In the first article the data from a recent race series was examined to show that each of the eight power measures on Zwift Power influences the race outcome, and that simply looking at one is imperfect.
As a reminder, in that article eight measures of power were compared against race outcomes. The measures were: 15-second power, 1-minute power, 5-minute power, and 20-minute power, each in both watts and w/kg. The final conclusion was that the influence of each of the eight measures on race outcomes was something like this:
To turn this information into a rider ranking, it is logical to make an assumption that there is a link between high power in one measure and high power in another. The analysis so far has not removed this. For the sake of simplicity, we may assume that about half the “shared percentage” in the bars above is highly correlated. Removing this “shared contribution” (and re-setting the percentages so that they sum to 100%) means that the different contributions are accentuated a bit, but none is ignored, and gives this:
Turning Power Into a Rank
For any rider, for any of the power measures, that power can be turned into a rank by comparing where that power is compared to the power data for all riders. For example, if you have a 5-minute power of 4 w/kg, you are 46.5% of the way up the list of male cyclists. If each of the measures we have is turned into a position value using this approach, then each rider can be given 8 “position” measures between 0 and 100, one per power measure.
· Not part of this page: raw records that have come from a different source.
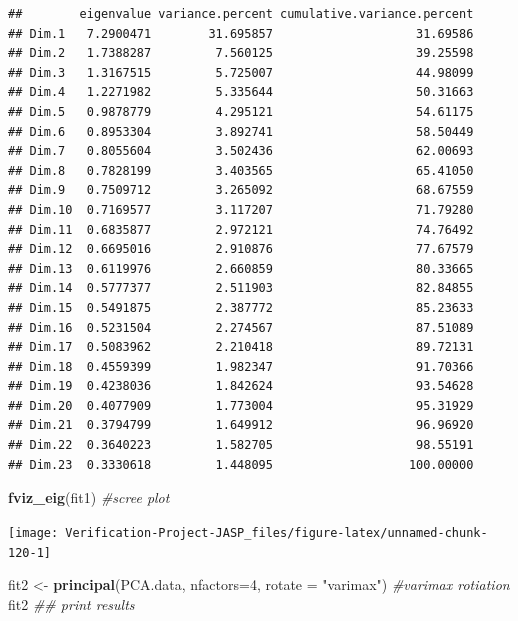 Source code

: \documentclass[
]{book}
\newenvironment{Shaded}{\begin{snugshade}}{\end{snugshade}}
\newcommand{\CommentTok}[1]{\textcolor[rgb]{0.56,0.35,0.01}{\textit{#1}}}
\newcommand{\DataTypeTok}[1]{\textcolor[rgb]{0.13,0.29,0.53}{#1}}
\newcommand{\DecValTok}[1]{\textcolor[rgb]{0.00,0.00,0.81}{#1}}
\newcommand{\KeywordTok}[1]{\textcolor[rgb]{0.13,0.29,0.53}{\textbf{#1}}}
\newcommand{\NormalTok}[1]{#1}
\newcommand{\StringTok}[1]{\textcolor[rgb]{0.31,0.60,0.02}{#1}}
\begin{document}
\begin{verbatim}
##        eigenvalue variance.percent cumulative.variance.percent
## Dim.1   7.2900471        31.695857                    31.69586
## Dim.2   1.7388287         7.560125                    39.25598
## Dim.3   1.3167515         5.725007                    44.98099
## Dim.4   1.2271982         5.335644                    50.31663
## Dim.5   0.9878779         4.295121                    54.61175
## Dim.6   0.8953304         3.892741                    58.50449
## Dim.7   0.8055604         3.502436                    62.00693
## Dim.8   0.7828199         3.403565                    65.41050
## Dim.9   0.7509712         3.265092                    68.67559
## Dim.10  0.7169577         3.117207                    71.79280
## Dim.11  0.6835877         2.972121                    74.76492
## Dim.12  0.6695016         2.910876                    77.67579
## Dim.13  0.6119976         2.660859                    80.33665
## Dim.14  0.5777377         2.511903                    82.84855
## Dim.15  0.5491875         2.387772                    85.23633
## Dim.16  0.5231504         2.274567                    87.51089
## Dim.17  0.5083962         2.210418                    89.72131
## Dim.18  0.4559399         1.982347                    91.70366
## Dim.19  0.4238036         1.842624                    93.54628
## Dim.20  0.4077909         1.773004                    95.31929
## Dim.21  0.3794799         1.649912                    96.96920
## Dim.22  0.3640223         1.582705                    98.55191
## Dim.23  0.3330618         1.448095                   100.00000
\end{verbatim}

\begin{Shaded}
\begin{Highlighting}[]
\KeywordTok{fviz_eig}\NormalTok{(fit1) }\CommentTok{#scree plot}
\end{Highlighting}
\end{Shaded}

\texttt{[image: Verification-Project-JASP\_files/figure-latex/unnamed-chunk-120-1]}

\begin{Shaded}
\begin{Highlighting}[]
\NormalTok{fit2 <-}\StringTok{ }\KeywordTok{principal}\NormalTok{(PCA.data, }\DataTypeTok{nfactors=}\DecValTok{4}\NormalTok{, }\DataTypeTok{rotate =} \StringTok{"varimax"}\NormalTok{) }\CommentTok{#varimax rotiation}
\NormalTok{fit2 }\CommentTok{## print results}
\end{Highlighting}
\end{Shaded}
\end{document}
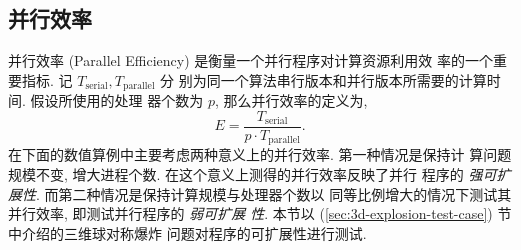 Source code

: \subsection{并行效率}
\label{sec:parallel-efficiency}

并行效率 (Parallel Efficiency) 是衡量一个并行程序对计算资源利用效
率的一个重要指标. 记 $T_{\mbox{serial}}, T_{{\mbox{parallel}}}$ 分
别为同一个算法串行版本和并行版本所需要的计算时间. 假设所使用的处理
器个数为 $p$, 那么并行效率的定义为,
\begin{equation}
  \label{eq:def-parallel-efficiency}
  E = \frac{T_{{\mbox{serial}}}}{p \cdot T_{\mbox{parallel}}}.
\end{equation}
在下面的数值算例中主要考虑两种意义上的并行效率. 第一种情况是保持计
算问题规模不变, 增大进程个数. 在这个意义上测得的并行效率反映了并行
程序的 {\it 强可扩展性}. 而第二种情况是保持计算规模与处理器个数以
同等比例增大的情况下测试其并行效率, 即测试并行程序的 {\it 弱可扩展
  性}. 本节以 (\ref{sec:3d-explosion-test-case}) 节中介绍的三维球对称爆炸
问题对程序的可扩展性进行测试.

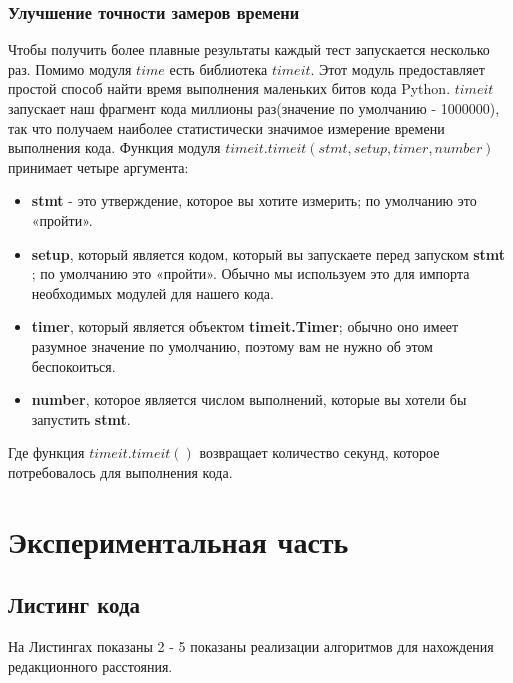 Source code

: \documentclass[a4paper]{article}
\begin{document}
	\subsubsection{Улучшение точности замеров времени} Чтобы получить более плавные результаты каждый тест запускается несколько раз.
	Помимо модуля $time$ есть библиотека $timeit$. Этот модуль предоставляет простой способ найти время выполнения маленьких битов кода Python.
	$timeit$ запускает наш фрагмент кода миллионы раз(значение по умолчанию - 1000000), так что получаем наиболее статистически значимое измерение времени выполнения кода.
	Функция модуля $timeit.timeit (stmt, setup, timer, number)$ принимает четыре аргумента:
	\begin{itemize}
		\item {\bf stmt} - это утверждение, которое вы хотите измерить; по умолчанию это «пройти».
		\item {\bf setup}, который является кодом, который вы запускаете перед запуском {\bf stmt} ; по умолчанию это «пройти». Обычно мы используем это для импорта необходимых модулей для нашего кода.
		\item {\bf timer}, который является объектом {\bf timeit.Timer}; обычно оно имеет разумное значение по умолчанию, поэтому вам не нужно об этом беспокоиться.
		\item {\bf number}, которое является числом выполнений, которые вы хотели бы запустить {\bf stmt}.
	\end{itemize}
	Где функция $timeit.timeit () $ возвращает количество секунд, которое потребовалось для выполнения кода.
	
	
	\section{Экспериментальная часть}
	
	\subsection{Листинг кода}
	На Листингах показаны 2 - 5 показаны реализации алгоритмов для нахождения редакционного расстояния.
	
\end{document}
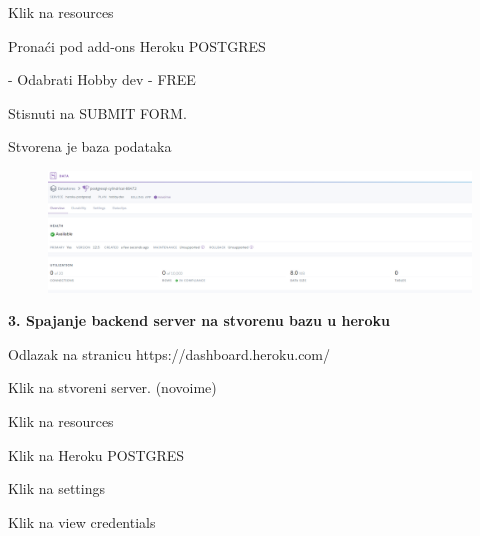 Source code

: \begin{packed_item}
\begin{packed_enum}
							\item Klik na resources
							
							\item Pronaći pod add-ons  Heroku POSTGRES
							
							    - Odabrati Hobby dev - FREE
							  
							
							\item Stisnuti na SUBMIT FORM.
							
							\item Stvorena je baza podataka
							    
							    \begin{figure}[H]
                        			\hspace*{-1.5cm}
                        			\includegraphics[scale=0.3]{dijagrami/baza.PNG} %
                        			\centering
                        			\label{fig:promjene}
                        		\end{figure}

						\end{packed_enum}
						
						
						\item  \textbf{3. Spajanje backend server na stvorenu bazu u heroku}
						\item[] \begin{packed_enum}
	
							\item Odlazak na stranicu  https://dashboard.heroku.com/
							
							\item Klik na stvoreni server. (novoime)
							
							\item Klik na resources
							
							\item Klik na Heroku POSTGRES
							
							\item Klik na settings
							
							\item Klik na view credentials
							

\end{packed_enum}
\end{packed_item}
To get the final ranking, simply take each of those 8 positions and multiply them by the “percentage influence” from above, add those results up, and then multiply the total by 10. For example:
Measure | Value | Position | Influence | Position x Influence |
15s watts | 621 | 41.0 | 11.1% | 4.555 |
1 min watts | 439 | 57.0 | 12.3% | 7.010 |
5 min watts | 324 | 64.1 | 12.2% | 7.850 |
20 min watts | 270 | 61.7 | 7.3% | 4.504 |
15s w/kg | 7.67 | 32.2 | 13.1% | 4.222 |
1 min w/kg | 5.42 | 43.5 | 14.8% | 6.435 |
5 min w/kg | 4.00 | 46.5 | 17.4% | 8.091 |
20 min w/kg | 3.26 | 41.0 | 11.7% | 4.813 |
Total x 10: | 475 |
So that rider would be welcome, say, in a 400-600 category race.
Final Thoughts
This would provide individual riders with a much clearer sense of their ranking. Race organisers could easily construct their race categories, focussing on different groups of riders with confidence. It could also be extended to specialised classifications (eg for crit or iTT), by varying the influence values.
What do you think? Let me know in the comments below!
Postscript
There is a better way to remove the “shared influence” of the measures, rather than assuming half as above. The approach is to get all the correlations between each pair of coefficients for all the data, and then identify the least correlated pair. Then convert the correlation of that pair into a corrected “shared percentage”, and remove that rather than the 50% assumed in this article.
Postscript 2: Data Sources
The power data used in the original analysis is all available to any Zwift rider who connects with Zwift Power; it has been anonymised in the processing as can be seen. The race data for the original power analysis is from the Dirt Racing Series (who have explicitly given permission for anonymised data use for this analysis). The power to position data in the table above is my personal power to position data from intervals.icu.